Thank you. My boyfriend is setting up his own business and registering it as Portuguese business (if anybody has top tips regarding this that would also be fab! It's 100% mobile as in if it doesn't work out in Portugal, we can move anywhere... we are registering it so we can pay N.I and tax.... therefore we also need an accountant... any recommendations?!!). I am volunteering. So we need to get rid before 3 months and 30 days then?


----------



## canoeman (Mar 3, 2011)

Car yes, as your registering Residence, setting up a business here is not for the faint hearted, it is far more complicated and expensive than UK, not the actual company which is relatively easy, but the permissions, insurance, licences that he will no doubt need to operate what seems to be tourist related water sports?? 

N.I especially is very expensive (although you do get a 12mth holiday to assess future rates) compared to UK self employed rates. Tax well depends what you earn.

As it seems you are working for other people, the easiest and simplest way is to be self employed and you bill them for your services under a scheme refereed to as "Green receipts" 

I think you really need to do a considerable amount of research.


----------



## Rarrainbow (Mar 22, 2012)

canoeman said:


> Car yes, as your registering Residence, setting up a business here is not for the faint hearted, it is far more complicated and expensive than UK, not the actual company which is relatively easy, but the permissions, insurance, licences that he will no doubt need to operate what seems to be tourist related water sports??
> 
> N.I especially is very expensive (although you do get a 12mth holiday to assess future rates) compared to UK self employed rates. Tax well depends what you earn.
> 
> ...


Thank you.

We are researching and yes there is a lot of new info out there. 

What is expensive and what is hard? 

He will be freelance underwater photographer. SO only has small amount of equipment, 1 employee i.e. himself, no premises... what permissions does he need? 

So no need to pay NI for the first year?

Can you recommend an accountant to assist please?

I don't need anything as volunteering, not earning.


----------



## canoeman (Mar 3, 2011)

Sorry Algarve not my area so no recommendations for an accountant.

You might not be earning, but you do come up against this grey area of Social Security contributions as your not of retirement age.

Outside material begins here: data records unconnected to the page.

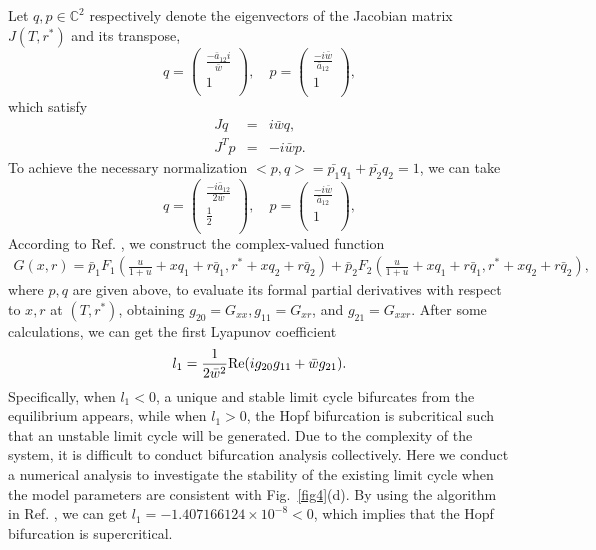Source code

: \documentclass[9pt]{elife}
\begin{document}
\begin{appendixbox}
Let $q, p \in \mathbb{C}^{2}$ respectively denote the eigenvectors of the Jacobian matrix $J(T, r^{*})$ and its transpose,
\begin{equation}
q=\left(
  \begin{array}{c}
    \frac{-\bar{a}_{12}i}{\bar{w}} \\
    1 \\
  \end{array}
\right), \quad
p= \left(
  \begin{array}{c}
    \frac{-i\bar{w}}{\bar{a}_{12}} \\
    1 \\
  \end{array}
\right),
\end{equation}
which satisfy
\begin{eqnarray*}
Jq&=&i\bar{w}q,\\
J^{T}p&=&-i\bar{w}p.
\end{eqnarray*}
To achieve the necessary normalization $<p,q>=\bar{p_{1}}q_{1}+\bar{p_{2}}q_{2}=1$, we can take
\begin{equation}
q=\left(
  \begin{array}{c}
    \frac{-i\bar{a}_{12}}{2\bar{w}} \\
    \frac{1}{2} \\
  \end{array}
\right), \quad
p= \left(
  \begin{array}{c}
    \frac{-i\bar{w}}{\bar{a}_{12}} \\
    1 \\
  \end{array}
\right),
\end{equation}
According to Ref. \citep{kuznetsov1998elements}, we construct the complex-valued function
\begin{eqnarray*}
G(x, r)=\bar{p}_{1}F_{1}(\frac{u}{1+u}+xq_{1}+r\bar{q}_{1}, r^{*}+xq_{2}+r\bar{q}_{2})+\bar{p}_{2}F_{2}(\frac{u}{1+u}+xq_{1}+r\bar{q}_{1}, r^{*}+xq_{2}+r\bar{q}_{2}),
\end{eqnarray*}
where $p, q$ are given above, to evaluate its formal partial derivatives with respect to $x, r$ at $(T, r^{*})$, obtaining $g_{20} = G_{xx}, g_{11} = G_{xr}$, and $g_{21} = G_{xxr}$. After some calculations, we can get the first Lyapunov coefficient
\begin{eqnarray*}
l_{1}=\frac{1}{2\bar{w}^{2}}{\rm Re}(ig_{20}g_{11}+\bar{w}g_{21}).
\end{eqnarray*}
Specifically, when $l_{1}<0$, a unique and stable limit cycle bifurcates from the equilibrium appears, while when $l_{1}>0$, the Hopf bifurcation is subcritical such that an unstable limit cycle will be generated. Due to the complexity of the system, it is difficult to conduct bifurcation analysis collectively. Here we conduct a numerical analysis to investigate the stability of the existing limit cycle when the model parameters are consistent with Fig.~\ref{fig4}(d). By using the algorithm in Ref. \citep{kuznetsov1998elements}, we can get $l_{1}=-1.407166124 \times 10^{-8}<0$, which implies that the Hopf bifurcation is supercritical.


\end{appendixbox}
\end{document}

When you described the things you wanted to bring it seemed that you might be teaching, surfing, diving etc, as you say he's a freelance photographer then he probably won't need any licences?? equally you really need to speak to an accountant and find out the best way that he "employs" himself or bills for work/commissions/sales in Portugal or elsewhere, just because you have a S/S holiday it's only to establish a future figure, which unless your on a low income is normally around 26% for self employed.

What's expensive, well the Algarve for a start, because as a holiday centre, it also has a knock on effect on prices for "locals", what's hard is learning the ropes and adapting to a different and sometimes very frustrating attitude from officials and the official organizations you need to deal with.
But worth it in the long run


----------